Fondée en 1994 à Nantes, la Folle Journée fête cette année ses 20 ans. Avec toujours la même ambition, rendre la musique classique accessible. 310 concerts, des dizaines d’artistes de toutes nationalités rendent hommage à la musique américaine du XXe siècle. Pour parler de cet évènement, Maze a rencontré la directrice générale de la SAELM La Folle Journée, la société de production de la Folle Journée, Michèle Guillosou.
La Folle Journée fête cette année ses 20 ans et pour l’occasion va rendre hommage à la musique américaine du 20ème siècle. C’est par le biais de plus de 310 concerts de différents auteurs, de différentes nationalités, mais dont le point commun est d’avoir réalisé leurs œuvres présentées ici suite à une commande américaine ou de leur propre chef, mais tout cela en rapport avec le Nouveau Monde. C’est en cela qu’elle compte remplir son objectif.
Pourquoi avez-vous créé avec René Martin les Folles Journées ?
Dans l’historique, La création des Folles Journées fait suite à l’inauguration de la cité des congrès en avril 92 au cours de laquelle René Martin s’est vu confier par Jean Marc Ayrault les séances Inaugurales. C’est à dire la programmation artistique et culturelle pour valoriser le grand auditorium. Ce fut un tel succès, René Martin avait fait jouer l’intégrale des symphonies de Beethov’ (sic), qu’à la suite de cela il a bien vu l’ampleur et la qualité de cet outil qu’est la cité des congrès.
Par ailleurs, pour rendre populaire cet outil Cité des congrès, Mr Ayrault lui a demandé une manifestation. Un festival populaire, largement ouvert à la diversité des publics, donc au plus grand nombre. Et René Martin était déjà programmateur, il avait créé par exemple le festival de La Roque d’Anthéron [NDLR : Un des plus grands festivals de piano du monde] s’est dit qu’avec cet outil il pourrait créer quelque chose d’intéressant. C’est avec ce quelque chose d’intéressant qu’il est venu nous voir et nous avons été immédiatement séduits !
Les Folles Journées sont donc une commande politique, et c’est même le mariage heureux entre la volonté politique qui donne l’argent et dit “Je veux ça“, et le talent artistique qui lui imagine et conçoit. Après vous avez la mise en œuvre de ce mariage là, eh bien…. Cela aboutit à la magnifique manifestation qu’est la Folle Journée !
Elle a commencé en 95 avec 800 artiste, 24 000 billets (ce qui était déjà inouï pour l’époque) et 38 000 euros de budget.
Aujourd’hui, la Folle Journée c’est 1800 artistes, 142 000 billets et près de 5 millions d’euros de budget.
Comme vous le voyez le festival grandit sur cette dimension là, mais aussi s’ouvre à la diversité des publics.
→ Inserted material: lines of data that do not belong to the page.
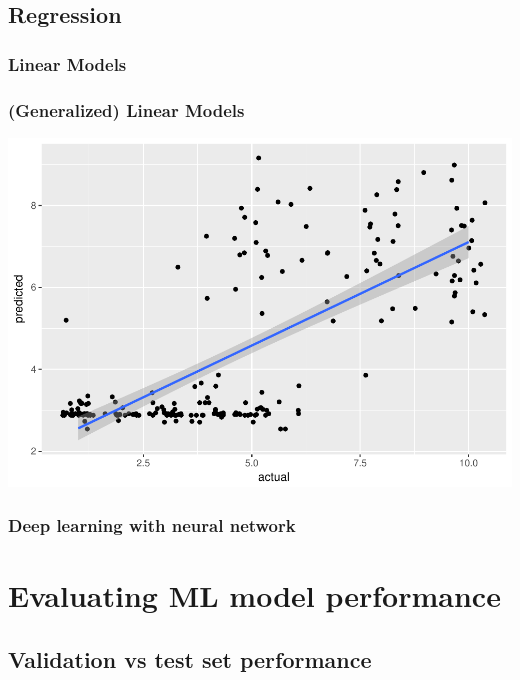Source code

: \documentclass[handout, c, 11pt, xcolor=svgnames, hyperref={colorlinks,citecolor=DeepPink4,linkcolor=DarkRed,urlcolor=DarkBlue}]{beamer} %
\begin{document}
\subsection{Regression}

\subsubsection{Linear Models}

\begin{frame}
	\frametitle{(Generalized) Linear Models}
	
	\begin{center}\includegraphics[width=1\textwidth]{webinar_code_files/figure-latex/unnamed-chunk-21-1.pdf} \end{center}
\end{frame}

\subsubsection{Deep learning with neural network}




\section{Evaluating ML model performance}

\subsection{Validation vs test set performance}
\end{document}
A l’année, nous [la société de production] avons une campagne, un travail de proximité, de médiation culturelle : nous allons à la rencontre des publics éloignés de la culture et précisément de la musique classique, via beaucoup d’activités qui semblent au départ n’avoir rien à voir avec la Folle Journée mais qui ont un lien avec la musique classique, sous diverses formes.
Quel effet cela vous fait-il d’avoir créé tout cela ? Pouvez-vous me parler des coulisses de l’événement ?
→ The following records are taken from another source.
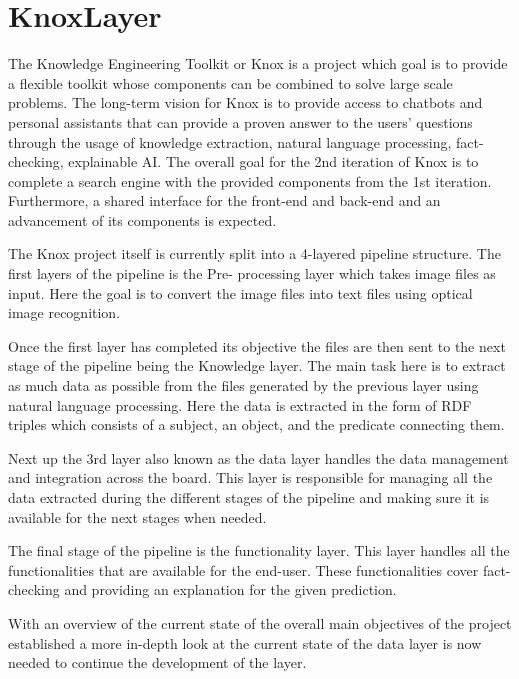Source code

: \section{KnoxLayer}
The Knowledge Engineering Toolkit or Knox is a project which goal is to provide a flexible toolkit whose components can be combined 
to solve large scale problems. The long-term vision for Knox is to provide access to chatbots and personal assistants that can  
provide a proven answer to the users' questions through the usage of knowledge extraction, natural language processing, fact- 
checking, explainable AI.
The overall goal for the 2nd iteration of Knox is to complete a search engine with the provided components from the 1st iteration. 
Furthermore, a shared interface for the front-end and back-end and an advancement of its components is expected. 


The Knox project itself is currently split into a 4-layered pipeline structure. The first layers of the pipeline is the Pre-
processing layer which takes image files as input. Here the goal is to convert the image files into text files using optical image 
recognition. 


Once the first layer has completed its objective the files are then sent to the next stage of the pipeline being the Knowledge 
layer. The main task here is to extract as much data as possible from the files generated by the previous layer using natural 
language processing. Here the data is extracted in the form of RDF triples which consists of a subject, an object, and the predicate 
connecting them. 


Next up the 3rd layer also known as the data layer handles the data management and integration across the board. This layer is 
responsible for managing all the data extracted during the different stages of the pipeline and making sure it is available for the 
next stages when needed. 


The final stage of the pipeline is the functionality layer. This layer handles all the functionalities that are available for the 
end-user. These functionalities cover fact-checking and providing an explanation for the given prediction.


With an overview of the current state of the overall main objectives of the project  established a more in-depth look at the current 
state of the data layer is now needed to continue the development of the layer.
Tout d’abord, la chance que j’ai eu dans cette création magnifique, c’est d’avoir été là dès le début. Je suis rentrée dans l’outil cité des congrès en mars 92 pour une inauguration en avril 92. La première Folle Journée a eu lieu les 4 et 5 février 95. Personnellement, j’ai en quelque sorte grandi avec l’événement !
Ensuite, qu’est-ce que cela me fait, me procure… Beaucoup d’émotions de savoir que je prends une part active dans la relation avec les individus dans cadre du travail de sensibilisation des individus qui ne viendraient jamais à un concert de musique classique. C’est beaucoup de satisfaction et un réconfort, sur la capacité que peut avoir la musique classique à fédérer des classes sociales aux antipodes : l’émotion, il n’y a pas besoin d’être né dans telle ou telle classe sociale pour la ressentir, c’est quelque chose d’intrinsèque à l’homme. De même que la musique est universelle, il n’y a pas besoin de parler diverses langues pour la comprendre.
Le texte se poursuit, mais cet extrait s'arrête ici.